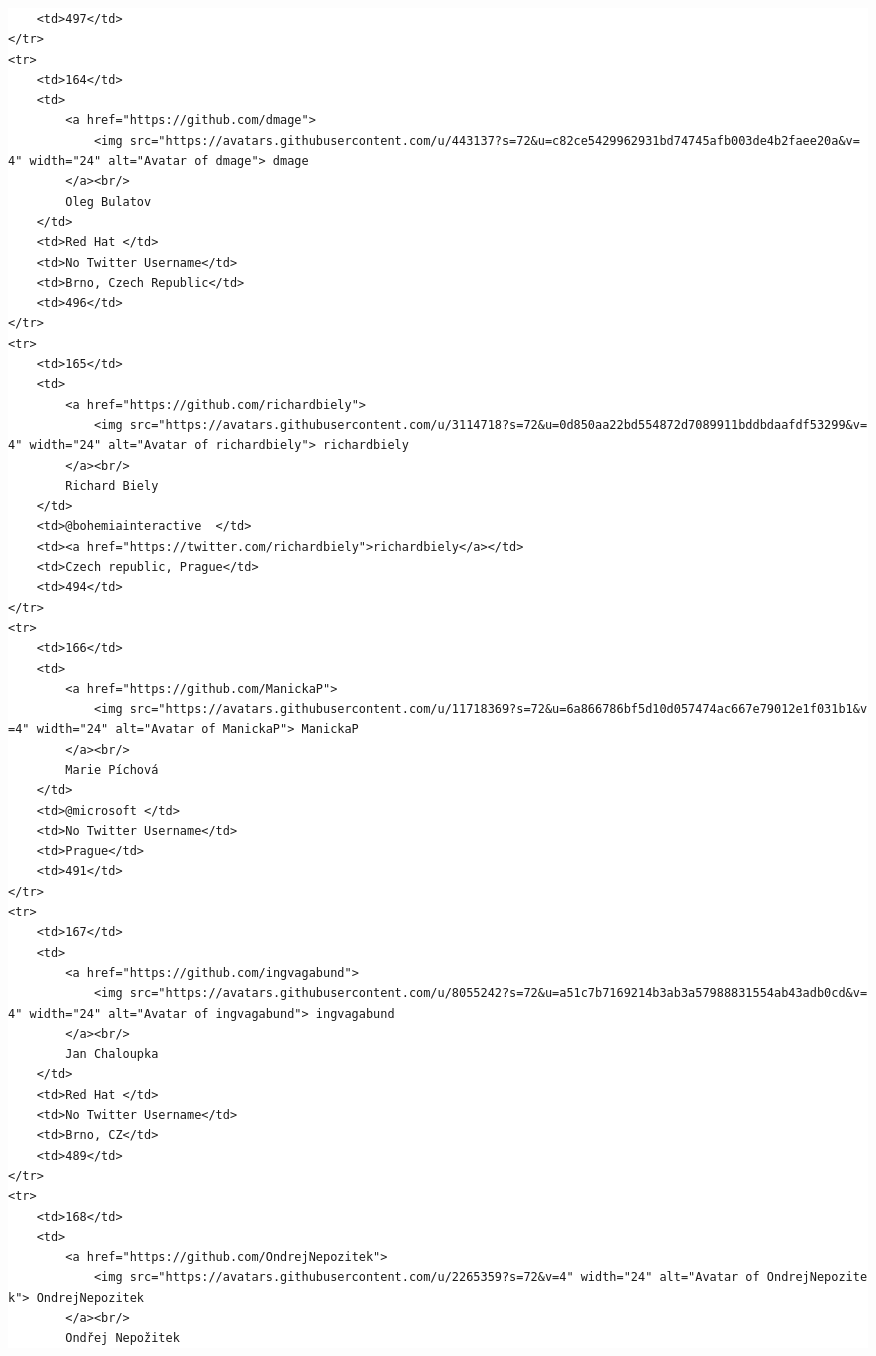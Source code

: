 		<td>497</td>
	</tr>
	<tr>
		<td>164</td>
		<td>
			<a href="https://github.com/dmage">
				<img src="https://avatars.githubusercontent.com/u/443137?s=72&u=c82ce5429962931bd74745afb003de4b2faee20a&v=4" width="24" alt="Avatar of dmage"> dmage
			</a><br/>
			Oleg Bulatov
		</td>
		<td>Red Hat </td>
		<td>No Twitter Username</td>
		<td>Brno, Czech Republic</td>
		<td>496</td>
	</tr>
	<tr>
		<td>165</td>
		<td>
			<a href="https://github.com/richardbiely">
				<img src="https://avatars.githubusercontent.com/u/3114718?s=72&u=0d850aa22bd554872d7089911bddbdaafdf53299&v=4" width="24" alt="Avatar of richardbiely"> richardbiely
			</a><br/>
			Richard Biely
		</td>
		<td>@bohemiainteractive  </td>
		<td><a href="https://twitter.com/richardbiely">richardbiely</a></td>
		<td>Czech republic, Prague</td>
		<td>494</td>
	</tr>
	<tr>
		<td>166</td>
		<td>
			<a href="https://github.com/ManickaP">
				<img src="https://avatars.githubusercontent.com/u/11718369?s=72&u=6a866786bf5d10d057474ac667e79012e1f031b1&v=4" width="24" alt="Avatar of ManickaP"> ManickaP
			</a><br/>
			Marie Píchová
		</td>
		<td>@microsoft </td>
		<td>No Twitter Username</td>
		<td>Prague</td>
		<td>491</td>
	</tr>
	<tr>
		<td>167</td>
		<td>
			<a href="https://github.com/ingvagabund">
				<img src="https://avatars.githubusercontent.com/u/8055242?s=72&u=a51c7b7169214b3ab3a57988831554ab43adb0cd&v=4" width="24" alt="Avatar of ingvagabund"> ingvagabund
			</a><br/>
			Jan Chaloupka
		</td>
		<td>Red Hat </td>
		<td>No Twitter Username</td>
		<td>Brno, CZ</td>
		<td>489</td>
	</tr>
	<tr>
		<td>168</td>
		<td>
			<a href="https://github.com/OndrejNepozitek">
				<img src="https://avatars.githubusercontent.com/u/2265359?s=72&v=4" width="24" alt="Avatar of OndrejNepozitek"> OndrejNepozitek
			</a><br/>
			Ondřej Nepožitek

○ ○ ○ ○ ○ ○ ○

WHAT IS REQUIRED → Copy every line of the data where "Avatar" is found.

ANSWER BOX →
				<img src="https://avatars.githubusercontent.com/u/443137?s=72&u=c82ce5429962931bd74745afb003de4b2faee20a&v=4" width="24" alt="Avatar of dmage"> dmage
				<img src="https://avatars.githubusercontent.com/u/3114718?s=72&u=0d850aa22bd554872d7089911bddbdaafdf53299&v=4" width="24" alt="Avatar of richardbiely"> richardbiely
				<img src="https://avatars.githubusercontent.com/u/11718369?s=72&u=6a866786bf5d10d057474ac667e79012e1f031b1&v=4" width="24" alt="Avatar of ManickaP"> ManickaP
				<img src="https://avatars.githubusercontent.com/u/8055242?s=72&u=a51c7b7169214b3ab3a57988831554ab43adb0cd&v=4" width="24" alt="Avatar of ingvagabund"> ingvagabund
				<img src="https://avatars.githubusercontent.com/u/2265359?s=72&v=4" width="24" alt="Avatar of OndrejNepozitek"> OndrejNepozitek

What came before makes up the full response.